Panini Group, established more than 50 years ago in Modena, Italy with subsidiaries throughout Europe, Latin America and the United States, is the world leader in the published collectable sector and the leading multi-national publisher of comics, children’s magazines, and manga in Europe and Latin America. The company has distribution channels in more than 110 countries and employs a staff of almost 1000. For more information visit www.paninigroup.com
Panini is headquartered in Italy, home to its financial and management accounting teams. Under Italian law, there are strict provisions for administrative liability of companies regarding crimes committed by a business representative. This is unsurprising, given the scale of the problem: bribery and corruption cost the Italian economy an estimated €60 billion per year.

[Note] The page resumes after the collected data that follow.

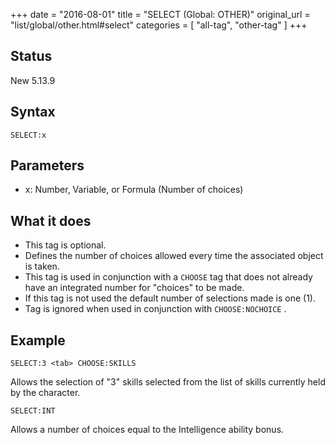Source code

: +++
date = "2016-08-01"
title = "SELECT (Global: OTHER)"
original_url = "list/global/other.html#select"
categories = [ "all-tag", "other-tag" ]
+++

## Status

New 5.13.9

## Syntax

`SELECT:x`

## Parameters

-   x: Number, Variable, or Formula (Number of choices)



What it does
------------

-   This tag is optional.
-   Defines the number of choices allowed every time the associated
    object is taken.
-   This tag is used in conjunction with a `CHOOSE` tag that does not
    already have an integrated number for "choices" to be made.
-   If this tag is not used the default number of selections made is
    one (1).
-   Tag is ignored when used in conjunction with `CHOOSE:NOCHOICE` .

Example
-------

`SELECT:3 <tab> CHOOSE:SKILLS`

Allows the selection of "3" skills selected from the list of skills
currently held by the character.

`SELECT:INT`

Allows a number of choices equal to the Intelligence ability bonus.

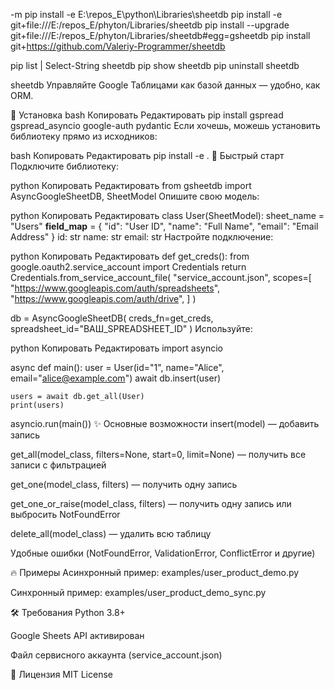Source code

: -m pip install -e E:\repos_E\python\Libraries\sheetdb
pip install -e git+file:///E:/repos_E/phyton/Libraries/sheetdb
pip install --upgrade git+file:///E:/repos_E/phyton/Libraries/sheetdb#egg=gsheetdb
pip install git+https://github.com/Valeriy-Programmer/sheetdb

pip list | Select-String sheetdb
pip show sheetdb
pip uninstall sheetdb

sheetdb
Управляйте Google Таблицами как базой данных — удобно, как ORM.

🚀 Установка
bash
Копировать
Редактировать
pip install gspread gspread_asyncio google-auth pydantic
Если хочешь, можешь установить библиотеку прямо из исходников:

bash
Копировать
Редактировать
pip install -e .
🔧 Быстрый старт
Подключите библиотеку:

python
Копировать
Редактировать
from gsheetdb import AsyncGoogleSheetDB, SheetModel
Опишите свою модель:

python
Копировать
Редактировать
class User(SheetModel):
sheet_name = "Users"
**field_map** = {
"id": "User ID",
"name": "Full Name",
"email": "Email Address"
}
id: str
name: str
email: str
Настройте подключение:

python
Копировать
Редактировать
def get_creds():
from google.oauth2.service_account import Credentials
return Credentials.from_service_account_file(
"service_account.json",
scopes=[
"https://www.googleapis.com/auth/spreadsheets",
"https://www.googleapis.com/auth/drive",
]
)

db = AsyncGoogleSheetDB(
creds_fn=get_creds,
spreadsheet_id="ВАШ_SPREADSHEET_ID"
)
Используйте:

python
Копировать
Редактировать
import asyncio

async def main():
user = User(id="1", name="Alice", email="alice@example.com")
await db.insert(user)

    users = await db.get_all(User)
    print(users)

asyncio.run(main())
✨ Основные возможности
insert(model) — добавить запись

get_all(model_class, filters=None, start=0, limit=None) — получить все записи с фильтрацией

get_one(model_class, filters) — получить одну запись

get_one_or_raise(model_class, filters) — получить одну запись или выбросить NotFoundError

delete_all(model_class) — удалить всю таблицу

Удобные ошибки (NotFoundError, ValidationError, ConflictError и другие)

🔥 Примеры
Асинхронный пример: examples/user_product_demo.py

Синхронный пример: examples/user_product_demo_sync.py

🛠 Требования
Python 3.8+

Google Sheets API активирован

Файл сервисного аккаунта (service_account.json)

📄 Лицензия
MIT License
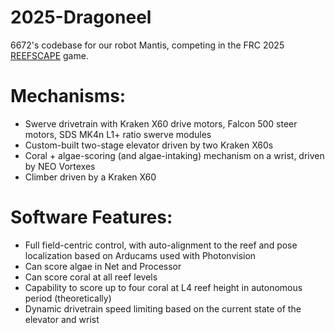 # 2025-Dragoneel
6672's codebase for our  robot Mantis, competing in the FRC 2025 [REEFSCAPE](https://www.firstinspires.org/robotics/frc/game-and-season) game.

# Mechanisms:
- Swerve drivetrain with Kraken X60 drive motors, Falcon 500 steer motors, SDS MK4n L1+ ratio swerve modules
- Custom-built two-stage elevator driven by two Kraken X60s
- Coral + algae-scoring (and algae-intaking) mechanism on a wrist, driven by NEO Vortexes
- Climber driven by a Kraken X60

# Software Features:
- Full field-centric control, with auto-alignment to the reef and pose localization based on Arducams used with Photonvision
- Can score algae in Net and Processor
- Can score coral at all reef levels
- Capability to score up to four coral at L4 reef height in autonomous period (theoretically)
- Dynamic drivetrain speed limiting based on the current state of the elevator and wrist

This area of law falls under Legislative Decree 231/2001.
Prior to 2012, individuals were liable under Italian law for mistakes made or illegal actions taken at an organisation. Things changed with the introduction of a new Anti-Corruption law, Law no. 190. In consequence, any act of bribery or corruption by any employee acting on behalf of the company could result in administrative liability to the company under that law. This meant that companies needed the correct processes in place to ensure that it had done everything it could to mitigate against such activities.
Panini previously managed its financial reconciliations in spreadsheets and relied on the teams informing the CFO that all actions had been completed. There was no simple way
for the CFO to ensure that all reconciliations had been completed, and that they were correct, without manually checking each one.
By tightening its controls environment and automating the reconciliation process, Panini could ensure that it complied with Law 231/2001.